1. The problem statement, all variables and given/known data

I was doing this practice exam and I had to calculate the eigenvalues en vectors. The matrix had two eigenvalues, I calculated one eigenvector. But when I was performing row operations for the second eigenvector, the matrix with the second eigenvalue substitued became an identity matrix, which kinda blew my mind.

So my question is what does this mean? Does it mean that the matrix doesn't have any eigenvectors? And is it possible that it can become an identity matrix? Also I'm pretty sure that I didn't make a mistake, I put the matrix on my calculator and used the funcion "Rref" on it and the result was the identity matrix. Any help would be appreciated!

2. Relevant equations

3. The attempt at a solution

2. Oct 21, 2013

### Bryson

Every vector is an Eigenvector of the identity matrix. Perhaps I do not understand what your saying. . .

3. Oct 21, 2013

### Staff: Mentor

When you solve for the eigenvalues and eigenvectors of some square matrix A, you are trying to find nonzero vectors x for which Ax = λx.

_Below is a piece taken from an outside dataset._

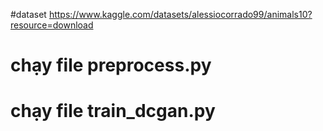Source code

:#dataset https://www.kaggle.com/datasets/alessiocorrado99/animals10?resource=download

# chạy file preprocess.py
# chạy file train_dcgan.py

That's the same as saying (A - λI)x = 0, for some nonzero vector x. This can happen only if det(A - λI) = 0. In your row reduction, you should have ended up with a matrix with one or more rows of zeros.

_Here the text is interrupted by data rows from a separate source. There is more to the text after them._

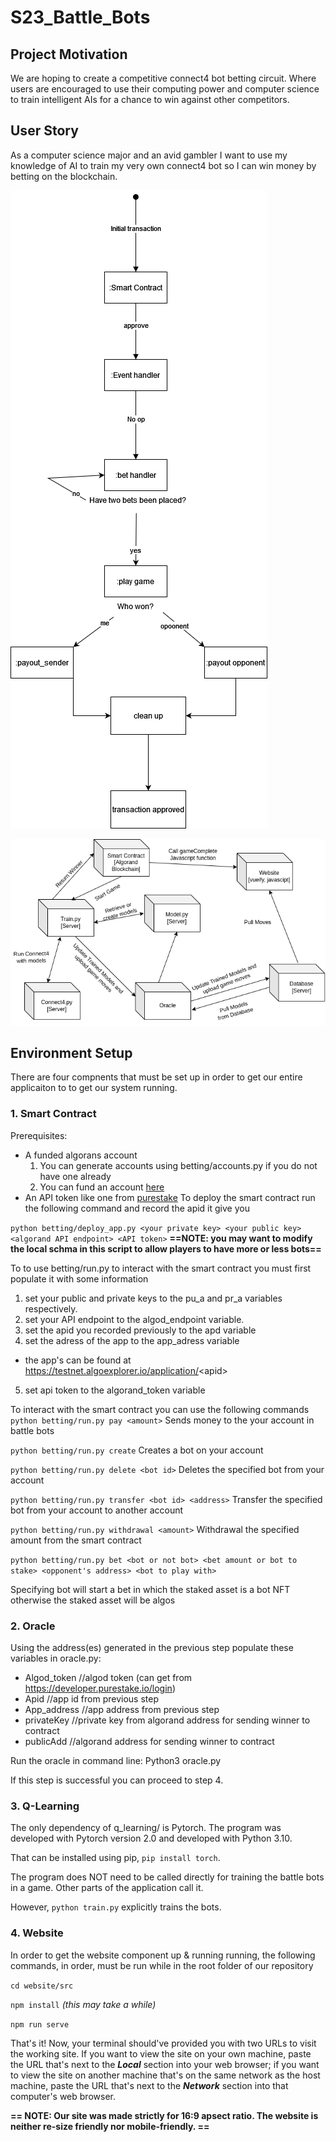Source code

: # S23_Battle_Bots

## Project Motivation
We are hoping to create a competitive connect4 bot betting circuit. Where users are encouraged to use their computing power and computer science to train intelligent AIs for a chance to win against other competitors.

## User Story
As a computer science major and an avid gambler I want to use my knowledge of AI to train my very own connect4 bot so I can win money by betting on the blockchain.

![image](control_flow.png)

![image](deployment.png)

## Environment Setup
There are four compnents that must be set up in order to get our entire applicaiton to to get our system running.


### 1. Smart Contract

Prerequisites:
* A funded algorans account 
  1. You can generate accounts using betting/accounts.py if you do not have one already
  2. You can fund an account [here](https://testnet.algoexplorer.io/dispenser) 
* An API token like one from [purestake](https://www.purestake.com/)
To deploy the smart contract run the following command and record the apid it give you

`python betting/deploy_app.py <your private key> <your public key> <algorand API endpoint> <API token>`
**==NOTE: you may want to modify the local schma in this script to allow players to have more or less bots==**

To to use betting/run.py to interact with the smart contract you must first populate it with some information

1. set your public and private keys to the pu_a and pr_a variables respectively.
2. set your API endpoint to the algod_endpoint variable. 
3. set the apid you recorded previously to the apd variable
4. set the adress of the app to the app_adress variable
  * the app's can be found at https://testnet.algoexplorer.io/application/<apid\>
5. set api token to the algorand_token variable

To interact with the smart contract you can use the following commands
`python betting/run.py pay <amount>`
Sends money to the your account in battle bots

`python betting/run.py create`
Creates a bot on your account 

`python betting/run.py delete <bot id>`
Deletes the specified bot from your account

`python betting/run.py transfer <bot id> <address>`
Transfer the specified bot from your account to another account

`python betting/run.py withdrawal <amount>`
Withdrawal the specified amount from the smart contract

`python betting/run.py bet <bot or not bot> <bet amount or bot to stake> <opponent's address> <bot to play with>`

Specifying bot will start a bet in which the staked asset is a bot NFT otherwise the staked asset will be algos



### 2. Oracle

Using the address(es) generated in the previous step populate these variables in oracle.py:
- Algod_token //algod token (can get from https://developer.purestake.io/login)
- Apid //app id from previous step
- App_address //app address from previous step
- privateKey //private key from algorand address for sending winner to contract
- publicAdd  //algorand address for sending winner to contract

Run the oracle in command line: Python3 oracle.py

If this step is successful you can proceed to step 4.

### 3. Q-Learning

The only dependency of q_learning/ is Pytorch. The program was developed with Pytorch version 2.0 and developed with Python 3.10.

That can be installed using pip, `pip install torch`.

The program does NOT need to be called directly for training the battle bots in a game. Other parts of the application call it.

However, `python train.py` explicitly trains the bots.

### 4. Website

In order to get the website component up & running running, the following commands, in order, must be run while in the root folder of our repository

`cd website/src`

`npm install` *(this may take a while)*

`npm run serve`

That's it! Now, your terminal should've provided you with two URLs to visit the working site. If you want to view the site on your own machine, paste the URL that's next to the ***Local*** section into your web browser; if you want to view the site on another machine that's on the same network as the host machine, paste the URL that's next to the ***Network*** section into that computer's web browser.

**== NOTE: Our site was made strictly for 16:9 apsect ratio. The website is neither re-size friendly nor mobile-friendly. ==**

It would help if you showed us the matrix you started with, and what you ended with after row reduction.

4. Oct 21, 2013

### Ray Vickson

Please show us the actual matrix.

5. Oct 22, 2013

### Umayer

1. The problem statement, all variables and given/known data
Actually I figured it out, I forgot to put a minus when calculating the determinant. But I'll write down the matrix. This is the matrix given: $$\begin{pmatrix} 1 & 1 & 2\\ 4 & 0 & 2\\ -2 & 1 & 1 \end{pmatrix}$$

So when determining the eigenvalues the matrix will become: $$\begin{pmatrix} 1-λ & 1 & 2\\ 4 & -λ & 2\\ -2 & 1 & 1-λ \end{pmatrix}$$

2. Relevant equations
This is how I calculated the determinant:

$A11: (1-λ)([-λ(1-λ)]-2)=(1-λ)(λ^2-λ-2)$
$A12: -1([4(1-λ)]-[2*-2])=-8+4λ$ (This is where I forgot the minus in front of the 1.)
$A13: 2([1*4]-[-2*-λ])=8-4λ$

A12 and A13 cancels each other out so:

$detA = 0 → (1-λ)(λ^2-λ-2)=0$

So the eigenvalues are: $λ=1$, $λ=2$ , $λ=-1$

I then had to calculate two eigenvectors, I chose 1 and 2 which are respectively:$$\frac{√6}{3} \begin{pmatrix} 0,5\\ 1\\ -0,5 \end{pmatrix}$$

$$\frac{1}{√35} \begin{pmatrix} -3\\ -5\\ 1 \end{pmatrix}$$

I believe this is the correct answer.

3. The attempt at a solution
So now my question is when I was calculating the determinant, I forgot the minus so my answers became this: $λ=2$, $λ^2=9$

I inserted $λ=3$ into the eigenvalue matrix, it became this:$$\begin{pmatrix} -2 & 1 & 2\\ 4 & -3 & 2\\ -2 & 1 & -2 \end{pmatrix}$$

Performing row operations the matrix will become:$$\begin{pmatrix} 1 & 0 & 0\\ 0 & 1 & 0\\ 0 & 0 & 1 \end{pmatrix}$$

Can a situation like this ever occur? I hope this clears a little bit up.